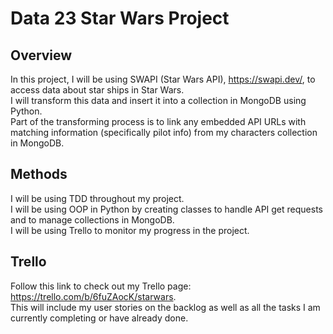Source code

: # Data 23 Star Wars Project

## Overview

In this project, I will be using SWAPI (Star Wars API), https://swapi.dev/, to access data about star ships in Star Wars.  
I will transform this data and insert it into a collection in MongoDB using Python.  
Part of the transforming process is to link any embedded API URLs with matching information (specifically pilot info) from my characters collection in MongoDB.

## Methods

I will be using TDD throughout my project.  
I will be using OOP in Python by creating classes to handle API get requests and to manage collections in MongoDB.  
I will be using Trello to monitor my progress in the project.

## Trello

Follow this link to check out my Trello page: https://trello.com/b/6fuZAocK/starwars.  
This will include my user stories on the backlog as well as all the tasks I am currently completing or have already done.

TASK ITEM: Please copy all lines of the listing in which the string "https" occurs.

EXPECTED ANSWER:
In this project, I will be using SWAPI (Star Wars API), https://swapi.dev/, to access data about star ships in Star Wars.  
Follow this link to check out my Trello page: https://trello.com/b/6fuZAocK/starwars.  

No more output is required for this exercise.